O que é um peixe remoso?

Alimentos remosos são aqueles que, por conta de substâncias na composição, aumentam a quantidade de processos inflamatórios do organismo, principalmente da pele.

Eles também estão relacionados por comprometer a cicatrização do corpo, e podem gerar uma série de reações alérgicas no consumidor.

De acordo com o artigo “Tabus alimentares em medicina: uma hipótese para fisiopatologia referente aos alimentos remosos” esses alimentos possuem algumas características em comum, como o fato de serem de proteína animal.

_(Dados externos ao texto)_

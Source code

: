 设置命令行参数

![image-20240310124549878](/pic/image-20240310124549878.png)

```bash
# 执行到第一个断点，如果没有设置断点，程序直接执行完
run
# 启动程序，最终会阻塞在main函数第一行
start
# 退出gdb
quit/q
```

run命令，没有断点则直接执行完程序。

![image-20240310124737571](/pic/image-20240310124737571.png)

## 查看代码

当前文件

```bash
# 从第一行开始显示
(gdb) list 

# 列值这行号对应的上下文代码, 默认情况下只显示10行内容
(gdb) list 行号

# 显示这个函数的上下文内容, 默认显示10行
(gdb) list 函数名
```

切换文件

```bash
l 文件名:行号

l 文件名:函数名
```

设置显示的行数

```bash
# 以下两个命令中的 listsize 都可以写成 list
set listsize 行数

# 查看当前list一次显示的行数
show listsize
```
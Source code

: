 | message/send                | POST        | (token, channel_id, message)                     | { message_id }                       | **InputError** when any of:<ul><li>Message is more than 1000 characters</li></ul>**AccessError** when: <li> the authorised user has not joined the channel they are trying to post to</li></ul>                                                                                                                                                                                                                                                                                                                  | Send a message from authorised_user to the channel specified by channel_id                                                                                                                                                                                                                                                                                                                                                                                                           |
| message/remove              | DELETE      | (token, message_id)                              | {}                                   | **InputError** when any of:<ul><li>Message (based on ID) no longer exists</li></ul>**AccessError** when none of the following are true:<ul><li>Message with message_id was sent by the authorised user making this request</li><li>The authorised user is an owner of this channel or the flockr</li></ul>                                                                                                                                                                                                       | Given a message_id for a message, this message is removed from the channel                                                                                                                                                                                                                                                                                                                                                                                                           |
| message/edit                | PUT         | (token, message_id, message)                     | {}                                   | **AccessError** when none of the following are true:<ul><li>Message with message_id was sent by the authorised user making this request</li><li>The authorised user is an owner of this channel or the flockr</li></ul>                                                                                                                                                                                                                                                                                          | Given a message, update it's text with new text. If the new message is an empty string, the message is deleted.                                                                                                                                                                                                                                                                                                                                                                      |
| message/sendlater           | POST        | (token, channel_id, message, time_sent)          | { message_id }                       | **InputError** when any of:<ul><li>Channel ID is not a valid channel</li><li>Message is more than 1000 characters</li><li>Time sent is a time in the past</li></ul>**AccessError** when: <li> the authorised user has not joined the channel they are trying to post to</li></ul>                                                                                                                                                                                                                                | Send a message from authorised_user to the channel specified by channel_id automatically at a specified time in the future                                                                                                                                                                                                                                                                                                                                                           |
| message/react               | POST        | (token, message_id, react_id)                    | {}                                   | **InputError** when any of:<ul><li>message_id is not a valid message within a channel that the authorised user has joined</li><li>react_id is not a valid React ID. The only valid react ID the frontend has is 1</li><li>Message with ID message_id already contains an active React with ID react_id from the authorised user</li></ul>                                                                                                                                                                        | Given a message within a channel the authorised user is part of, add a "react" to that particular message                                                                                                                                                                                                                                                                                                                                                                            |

É importante saber que remoso não é um termo científico, mas uma expressão popular usada para classificar um alimento que tem reima, faz mal ao sangue.

No caso dos peixes, por conta da cultura popular, muita gente acaba generalizando as espécies. Mas, não são todas consideradas como prejudiciais.

Na maioria dos casos, as espécies interpretadas como remosas de acordo com a compreensão popular, são peixes que não possuem escamas, podendo ser cobertos com cartilaginosas, formações ósseas ou com couro (conhecidas como peixe de couro)

No entanto, por se tratar de conhecimento popular, a compreensão do pescado que é considerado como remoso ou “carregado”, muda de acordo com cada região, espécie do peixe, conservação e o estado físico do consumidor.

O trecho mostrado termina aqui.